Python and a brew, anyone? That might just become a happy-hour special in Florida if it turns out the snakes are safe enough to eat. But state officials first have to figure out whether Florida pythons contain too much mercury, CNN reports. "We would like to use consumption as another way to encourage people to remove pythons in Florida if the meat is safe to eat," a Florida Fish and Wildlife Conservation Commission rep tells the Sun-Sentinel in an email. "The study will help ensure that is safe." After all, the nonvenomous constrictors are considered a risk to south Florida's wildlife. Introduced to the Everglades in the 1980s—likely as released or escaped pets—their numbers have boomed and left officials scrambling to constrain them.

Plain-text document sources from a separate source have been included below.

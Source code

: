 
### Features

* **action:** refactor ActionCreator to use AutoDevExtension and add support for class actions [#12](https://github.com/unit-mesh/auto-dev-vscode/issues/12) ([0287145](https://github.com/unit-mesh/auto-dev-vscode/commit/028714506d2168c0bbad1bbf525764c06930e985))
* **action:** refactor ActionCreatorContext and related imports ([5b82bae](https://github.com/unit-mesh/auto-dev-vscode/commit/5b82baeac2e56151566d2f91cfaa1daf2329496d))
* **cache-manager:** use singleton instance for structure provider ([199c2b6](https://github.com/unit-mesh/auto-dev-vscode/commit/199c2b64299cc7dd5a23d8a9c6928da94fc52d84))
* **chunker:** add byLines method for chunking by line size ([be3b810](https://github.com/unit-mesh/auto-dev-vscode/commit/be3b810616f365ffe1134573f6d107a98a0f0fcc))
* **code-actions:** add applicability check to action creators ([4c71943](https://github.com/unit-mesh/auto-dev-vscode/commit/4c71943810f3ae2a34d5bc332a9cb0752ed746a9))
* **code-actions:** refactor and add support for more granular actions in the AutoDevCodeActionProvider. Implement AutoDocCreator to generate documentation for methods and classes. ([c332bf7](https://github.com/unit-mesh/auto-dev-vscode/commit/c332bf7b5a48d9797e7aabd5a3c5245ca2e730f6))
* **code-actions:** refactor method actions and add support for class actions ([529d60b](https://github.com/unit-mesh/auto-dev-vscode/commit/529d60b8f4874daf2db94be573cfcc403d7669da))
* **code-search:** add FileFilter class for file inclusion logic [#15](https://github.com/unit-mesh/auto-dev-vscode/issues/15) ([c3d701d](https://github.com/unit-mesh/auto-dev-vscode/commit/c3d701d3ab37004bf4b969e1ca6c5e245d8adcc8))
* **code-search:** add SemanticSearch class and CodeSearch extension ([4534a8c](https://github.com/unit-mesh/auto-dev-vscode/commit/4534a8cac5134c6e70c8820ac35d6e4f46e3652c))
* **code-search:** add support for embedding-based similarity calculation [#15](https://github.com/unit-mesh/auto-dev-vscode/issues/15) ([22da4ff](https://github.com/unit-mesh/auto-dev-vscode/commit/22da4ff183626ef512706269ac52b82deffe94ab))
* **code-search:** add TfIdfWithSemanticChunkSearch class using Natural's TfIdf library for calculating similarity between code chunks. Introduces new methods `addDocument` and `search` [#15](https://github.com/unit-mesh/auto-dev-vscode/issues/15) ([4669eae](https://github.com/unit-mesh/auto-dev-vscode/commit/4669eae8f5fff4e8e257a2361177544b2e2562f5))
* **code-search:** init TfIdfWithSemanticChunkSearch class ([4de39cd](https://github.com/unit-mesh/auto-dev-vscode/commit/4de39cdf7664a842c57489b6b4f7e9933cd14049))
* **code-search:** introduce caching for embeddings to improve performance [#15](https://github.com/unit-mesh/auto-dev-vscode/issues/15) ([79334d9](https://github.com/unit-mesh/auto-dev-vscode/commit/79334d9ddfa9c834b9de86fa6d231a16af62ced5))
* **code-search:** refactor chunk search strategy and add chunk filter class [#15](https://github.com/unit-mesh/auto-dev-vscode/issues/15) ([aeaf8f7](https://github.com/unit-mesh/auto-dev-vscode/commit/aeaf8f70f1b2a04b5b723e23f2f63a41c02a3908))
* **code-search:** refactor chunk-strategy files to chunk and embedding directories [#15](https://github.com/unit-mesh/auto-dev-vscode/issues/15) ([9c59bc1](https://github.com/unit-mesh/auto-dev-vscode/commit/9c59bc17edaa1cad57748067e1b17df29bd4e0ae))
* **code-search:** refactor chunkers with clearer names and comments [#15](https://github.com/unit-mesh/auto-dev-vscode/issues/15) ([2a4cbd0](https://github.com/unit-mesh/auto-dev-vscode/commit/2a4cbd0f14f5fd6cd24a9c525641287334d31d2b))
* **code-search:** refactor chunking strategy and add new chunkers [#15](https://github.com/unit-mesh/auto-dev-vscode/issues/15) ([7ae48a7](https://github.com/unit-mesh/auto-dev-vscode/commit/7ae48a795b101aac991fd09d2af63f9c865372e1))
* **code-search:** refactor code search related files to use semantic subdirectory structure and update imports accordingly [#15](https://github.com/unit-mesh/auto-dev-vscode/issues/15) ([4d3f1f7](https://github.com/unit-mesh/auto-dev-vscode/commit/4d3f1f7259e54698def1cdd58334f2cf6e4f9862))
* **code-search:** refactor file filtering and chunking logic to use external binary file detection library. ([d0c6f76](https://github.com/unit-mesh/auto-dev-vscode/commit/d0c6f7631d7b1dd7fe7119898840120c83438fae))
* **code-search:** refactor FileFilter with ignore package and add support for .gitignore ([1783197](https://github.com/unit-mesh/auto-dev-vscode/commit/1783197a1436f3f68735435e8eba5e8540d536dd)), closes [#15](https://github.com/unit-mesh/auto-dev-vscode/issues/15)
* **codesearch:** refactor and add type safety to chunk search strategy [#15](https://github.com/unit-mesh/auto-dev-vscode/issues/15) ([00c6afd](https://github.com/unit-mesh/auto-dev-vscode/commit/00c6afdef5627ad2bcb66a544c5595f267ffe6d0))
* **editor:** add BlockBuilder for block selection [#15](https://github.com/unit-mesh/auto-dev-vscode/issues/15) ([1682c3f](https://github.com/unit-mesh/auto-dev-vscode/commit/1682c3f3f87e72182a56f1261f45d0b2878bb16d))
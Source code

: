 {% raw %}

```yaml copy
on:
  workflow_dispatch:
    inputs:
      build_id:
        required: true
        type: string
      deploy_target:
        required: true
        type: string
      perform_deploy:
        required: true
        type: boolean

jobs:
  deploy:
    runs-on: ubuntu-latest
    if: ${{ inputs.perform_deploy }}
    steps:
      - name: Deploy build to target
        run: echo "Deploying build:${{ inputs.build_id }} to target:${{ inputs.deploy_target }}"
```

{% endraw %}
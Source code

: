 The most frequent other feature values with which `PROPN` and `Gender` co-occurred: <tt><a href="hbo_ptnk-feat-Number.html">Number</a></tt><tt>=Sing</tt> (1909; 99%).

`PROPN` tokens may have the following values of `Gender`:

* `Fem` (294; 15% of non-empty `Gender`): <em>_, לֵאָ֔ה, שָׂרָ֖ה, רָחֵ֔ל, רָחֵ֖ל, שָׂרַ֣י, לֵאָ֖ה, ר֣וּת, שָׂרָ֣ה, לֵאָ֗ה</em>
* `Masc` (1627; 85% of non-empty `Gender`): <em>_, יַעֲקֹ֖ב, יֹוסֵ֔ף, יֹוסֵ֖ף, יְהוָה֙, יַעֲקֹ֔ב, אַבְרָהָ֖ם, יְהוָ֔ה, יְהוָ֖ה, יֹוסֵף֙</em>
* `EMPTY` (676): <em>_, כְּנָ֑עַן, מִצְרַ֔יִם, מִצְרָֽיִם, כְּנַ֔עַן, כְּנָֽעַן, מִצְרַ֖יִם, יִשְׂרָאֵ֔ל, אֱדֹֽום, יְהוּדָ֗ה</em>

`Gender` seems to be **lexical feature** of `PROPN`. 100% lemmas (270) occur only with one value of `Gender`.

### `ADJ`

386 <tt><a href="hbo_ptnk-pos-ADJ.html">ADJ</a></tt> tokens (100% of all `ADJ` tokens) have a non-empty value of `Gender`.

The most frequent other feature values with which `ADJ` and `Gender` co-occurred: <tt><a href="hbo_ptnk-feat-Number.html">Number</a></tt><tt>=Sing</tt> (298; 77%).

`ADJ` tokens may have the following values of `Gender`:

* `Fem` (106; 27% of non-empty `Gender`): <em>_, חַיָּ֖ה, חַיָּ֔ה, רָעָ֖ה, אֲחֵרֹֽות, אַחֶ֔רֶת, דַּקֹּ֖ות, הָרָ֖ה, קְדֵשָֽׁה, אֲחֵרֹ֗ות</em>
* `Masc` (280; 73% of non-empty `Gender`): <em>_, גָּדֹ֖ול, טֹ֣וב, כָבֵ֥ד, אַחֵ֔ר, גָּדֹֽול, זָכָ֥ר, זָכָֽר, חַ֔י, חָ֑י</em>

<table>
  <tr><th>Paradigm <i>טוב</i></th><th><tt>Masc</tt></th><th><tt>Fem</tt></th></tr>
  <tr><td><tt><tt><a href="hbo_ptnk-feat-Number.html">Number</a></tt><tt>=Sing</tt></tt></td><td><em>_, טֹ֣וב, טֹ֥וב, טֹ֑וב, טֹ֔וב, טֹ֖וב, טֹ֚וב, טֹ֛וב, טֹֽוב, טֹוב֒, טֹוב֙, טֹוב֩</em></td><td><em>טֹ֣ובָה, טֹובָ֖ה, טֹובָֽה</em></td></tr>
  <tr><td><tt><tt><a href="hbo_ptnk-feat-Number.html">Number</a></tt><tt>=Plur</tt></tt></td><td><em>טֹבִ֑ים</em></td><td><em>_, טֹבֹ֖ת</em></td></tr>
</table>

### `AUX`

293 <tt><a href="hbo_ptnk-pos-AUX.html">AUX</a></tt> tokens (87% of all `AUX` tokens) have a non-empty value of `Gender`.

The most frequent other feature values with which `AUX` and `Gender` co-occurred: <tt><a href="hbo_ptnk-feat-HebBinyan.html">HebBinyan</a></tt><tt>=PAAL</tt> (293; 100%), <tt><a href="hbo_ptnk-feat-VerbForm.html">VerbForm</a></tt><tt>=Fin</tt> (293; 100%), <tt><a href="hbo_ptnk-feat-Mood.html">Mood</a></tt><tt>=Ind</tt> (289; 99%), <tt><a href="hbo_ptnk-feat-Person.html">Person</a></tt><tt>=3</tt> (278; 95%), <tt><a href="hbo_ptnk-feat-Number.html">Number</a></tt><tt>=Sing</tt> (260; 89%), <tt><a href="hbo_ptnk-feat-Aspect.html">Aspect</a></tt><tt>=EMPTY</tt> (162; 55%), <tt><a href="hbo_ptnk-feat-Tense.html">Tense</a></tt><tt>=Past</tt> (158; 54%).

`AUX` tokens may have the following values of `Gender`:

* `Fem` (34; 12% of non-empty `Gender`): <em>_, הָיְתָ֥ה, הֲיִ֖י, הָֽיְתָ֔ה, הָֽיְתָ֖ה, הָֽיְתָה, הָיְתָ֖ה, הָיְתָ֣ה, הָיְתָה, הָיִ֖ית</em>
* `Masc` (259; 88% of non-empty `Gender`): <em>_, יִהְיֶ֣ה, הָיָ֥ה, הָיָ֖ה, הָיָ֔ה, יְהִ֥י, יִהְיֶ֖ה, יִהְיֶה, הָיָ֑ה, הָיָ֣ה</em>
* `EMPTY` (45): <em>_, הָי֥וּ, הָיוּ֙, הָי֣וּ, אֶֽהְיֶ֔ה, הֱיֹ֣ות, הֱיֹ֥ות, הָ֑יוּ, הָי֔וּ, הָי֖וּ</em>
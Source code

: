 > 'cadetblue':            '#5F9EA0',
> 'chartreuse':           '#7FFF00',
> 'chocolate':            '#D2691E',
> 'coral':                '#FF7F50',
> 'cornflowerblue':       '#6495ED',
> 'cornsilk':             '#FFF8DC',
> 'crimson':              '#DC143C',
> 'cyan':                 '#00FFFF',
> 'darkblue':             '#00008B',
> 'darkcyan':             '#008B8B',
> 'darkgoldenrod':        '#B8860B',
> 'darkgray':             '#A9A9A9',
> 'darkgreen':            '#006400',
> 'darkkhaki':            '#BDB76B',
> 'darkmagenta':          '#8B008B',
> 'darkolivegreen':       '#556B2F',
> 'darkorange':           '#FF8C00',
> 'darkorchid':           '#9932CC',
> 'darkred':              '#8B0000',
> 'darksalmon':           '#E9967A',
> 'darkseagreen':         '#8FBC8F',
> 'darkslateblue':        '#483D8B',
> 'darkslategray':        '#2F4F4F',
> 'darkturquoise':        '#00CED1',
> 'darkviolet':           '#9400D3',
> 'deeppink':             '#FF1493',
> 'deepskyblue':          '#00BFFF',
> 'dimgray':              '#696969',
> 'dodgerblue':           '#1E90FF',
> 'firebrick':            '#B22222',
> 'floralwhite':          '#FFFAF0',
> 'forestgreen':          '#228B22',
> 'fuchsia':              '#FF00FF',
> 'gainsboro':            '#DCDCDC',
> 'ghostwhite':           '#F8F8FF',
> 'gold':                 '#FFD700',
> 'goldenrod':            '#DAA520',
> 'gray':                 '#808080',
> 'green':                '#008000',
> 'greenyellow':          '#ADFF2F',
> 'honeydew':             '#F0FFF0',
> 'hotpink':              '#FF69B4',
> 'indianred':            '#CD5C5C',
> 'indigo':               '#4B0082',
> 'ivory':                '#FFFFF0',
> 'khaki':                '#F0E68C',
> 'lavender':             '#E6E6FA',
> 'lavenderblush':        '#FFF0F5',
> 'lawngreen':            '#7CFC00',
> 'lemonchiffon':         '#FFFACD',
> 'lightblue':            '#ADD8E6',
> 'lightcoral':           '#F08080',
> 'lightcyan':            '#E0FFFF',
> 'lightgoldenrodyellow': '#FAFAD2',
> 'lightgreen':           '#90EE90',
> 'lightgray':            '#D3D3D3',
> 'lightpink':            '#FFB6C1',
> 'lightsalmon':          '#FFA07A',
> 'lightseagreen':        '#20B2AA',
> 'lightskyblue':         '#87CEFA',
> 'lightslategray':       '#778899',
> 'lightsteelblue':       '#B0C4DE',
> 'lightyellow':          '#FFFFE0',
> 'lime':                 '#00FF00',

Now the fish and wildlife commission is working with the Florida Department of Health to determine pythons' mercury levels, but one scientist isn't hopeful: "Mercury is a natural occurring element in the environment and it is high in the Everglades," he says. "We expect the results are going to discourage the public from consuming pythons." On the upside, python hunter Donna Kalil says she eats some smaller pythons (about 7 feet long) after testing them for mercury. Python has "the texture of fish, but ... tastes more like chicken," she says. "I'm going to say pork. More like a pork chop maybe." A Python Elimination Program, which runs alongside the mercury study, has removed 6,000 pythons from the Everglades so far. (One python had "totally weird" eggs.)